O doente “Brasil” precisa e com urgência de UTI, de
um programa de tratamento asséptico, do tipo tolerância zero, contra a
infecciosa corrupção, não importando de que tamanho ou de que potencial maligno.
Toda corrupção, todo desvio moral será alvo da mais firme e suasória
reprimenda, já nos meios de comunicação social (depuração ética na programação
diária), já na ação política (macroética) e até na responsabilidade
sócio-política dos pais de família (microética); enfim tudo e todos devem ser
convocados para salvar da morte, por traumatismo moral, o Brasil. Quanto mais
cedo começarmos mais depressa debelaremos o mal. Não podemos continuar
sendo uma grande pizza da qual cada um tira um ou mais pedaços. Um novo
projeto de educação, de civilidade, uma nova escola (a Paidéia e a Arete dos
gregos clássicos são conceitos que merecem ser revisitados). Não podemos
mais continuar impassíveis diante do triunfar de tanta e de tão variada gama de
corrupção (negação da razão de ser), nossa identidade enquanto nação
exige que revertamos o quadro atual que faz muitos terem vergonha da
honestidade, estimula a devassidão e a falta de virtude por princípio, Ruy
Barbosa já no início do século, advertia o Brasil para este mal nacional.
Ou o Brasil acaba com a corrupção (em todo o seu
espectro), ou a corrupção acaba com o Brasil... !

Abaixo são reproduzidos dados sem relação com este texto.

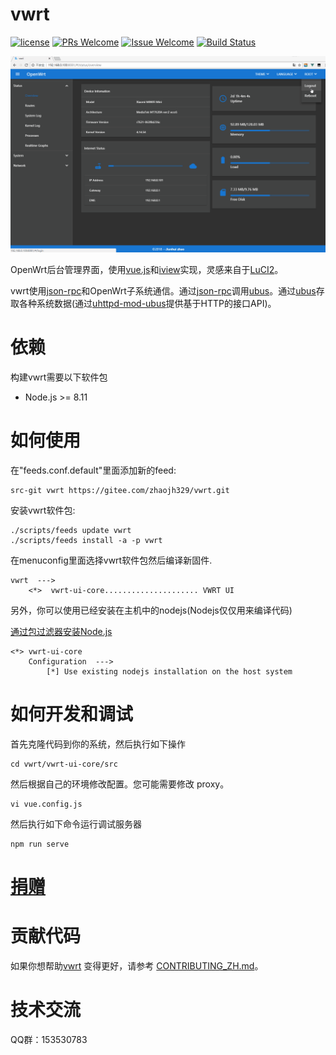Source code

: # vwrt

[1]: https://img.shields.io/badge/license-MIT-brightgreen.svg?style=plastic
[2]: /LICENSE
[3]: https://img.shields.io/badge/PRs-welcome-brightgreen.svg?style=plastic
[4]: https://github.com/zhaojh329/vwrt/pulls
[5]: https://img.shields.io/badge/Issues-welcome-brightgreen.svg?style=plastic
[6]: https://github.com/zhaojh329/vwrt/issues/new
[7]: https://travis-ci.org/zhaojh329/vwrt.svg?branch=master
[8]: https://travis-ci.org/zhaojh329/vwrt

[![license][1]][2]
[![PRs Welcome][3]][4]
[![Issue Welcome][5]][6]
[![Build Status][7]][8]

[vue.js]: https://github.com/vuejs/vue
[iview]: https://github.com/iview/iview
[LuCI2]: https://git.openwrt.org/?p=project/luci2/ui.git
[json-rpc]: https://www.jsonrpc.org/
[ubus]: https://wiki.openwrt.org/doc/techref/ubus
[uhttpd-mod-ubus]: https://wiki.openwrt.org/doc/techref/ubus#access_to_ubus_over_http

![](/screen-be6656a.gif)

OpenWrt后台管理界面，使用[vue.js]和[iview]实现，灵感来自于[LuCI2]。

vwrt使用[json-rpc]和OpenWrt子系统通信。通过[json-rpc]调用[ubus]。通过[ubus]存取各种系统数据(通过[uhttpd-mod-ubus]提供基于HTTP的接口API)。

# 依赖

构建vwrt需要以下软件包

* Node.js >= 8.11

# 如何使用
在"feeds.conf.default"里面添加新的feed:
    
    src-git vwrt https://gitee.com/zhaojh329/vwrt.git

安装vwrt软件包:
    
    ./scripts/feeds update vwrt
    ./scripts/feeds install -a -p vwrt

在menuconfig里面选择vwrt软件包然后编译新固件.

    vwrt  --->
        <*>  vwrt-ui-core..................... VWRT UI

另外，你可以使用已经安装在主机中的nodejs(Nodejs仅仅用来编译代码)

[通过包过滤器安装Node.js](https://nodejs.org/en/download/package-manager/)

    <*> vwrt-ui-core
        Configuration  --->
            [*] Use existing nodejs installation on the host system

# 如何开发和调试
首先克隆代码到你的系统，然后执行如下操作

	cd vwrt/vwrt-ui-core/src

然后根据自己的环境修改配置。您可能需要修改 proxy。

	vi vue.config.js

然后执行如下命令运行调试服务器

	npm run serve

# [捐赠](https://gitee.com/zhaojh329/vwrt#project-donate-overview)

# 贡献代码
如果你想帮助[vwrt](https://github.com/zhaojh329/vwrt) 变得更好，请参考
[CONTRIBUTING_ZH.md](/CONTRIBUTING_ZH.md)。

# 技术交流
QQ群：153530783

Por outro lado, a eticidade por princípio, que há
anos defendemos, deve passar longe do risco do moralismo farisaico, do cinismo
do discurso ético (utilitarismo ético) sem a respectiva prática diária. Todavia
por recearmos a corrupção desta prática da ética, não podemos admitir a
corrupção inversa da ética alguma. (por temor ao nacionalismo, caímos no
desprezo absoluto pelo sentimento de nacionalidade, salvo em época de Copa do
Mundo). Já estamos nos dissolvendo enquanto nação. Já vendemos e perdemos muito
de nós. Conseguimos dissolver o nosso sádio orgulho patriótico, o sentimento de
brasilidade (hoje há até vergonha/desdém de ser patriota, há uma inabilidade
sentimental com os nossos símbolos nacionais). Por ora, já estamos nos
desfazendo do nosso patrimônio empresarial. Dizia-se sobre Roma decadente: “em
Roma tudo está a venda” (Salustio 86/35 aC). Manter o Brasil e tê-lo para os
brasileiros (manter, manu+tener=ter nas mãos) vai ficando cada vez mais longe
de nós. Só falta mesmo a cessão, em comodato, do povo brasileiro por algumas
gerações, como mão de obra barata. Depois disto o brasil será mero objeto da
história: uma terra que em se plantando tudo daria; um país abençoado por
Deus,... Há, por fim, corrupção no caráter, na personalidade de quem nada faz
contra tal doença letal ao país.
Brecht tinha razão: o analfabeto político é o pior
de todos, pois não sabe que de sua ignorância ou omissão nascem o corrupto e o
mal de sua vida privada. Disse, certa vez, Abrão Lincoln acerca da essencial
moralidade do advogado (mais extensíveis a todos) : “Se no seu próprio sentir,
não puder ser advogado honesto, decida ser honesto sem ser advogado. Exerça
outra ocupação, melhor do que aquela, em cuja escolha, de antemão, consente ser
um velhaco.” Ainda há tempo: não sejamos velhacos !!
Brasileiros uni-vos contra a dissolução do Brasil !
Eis o pacto que precisamos, todos, empreender.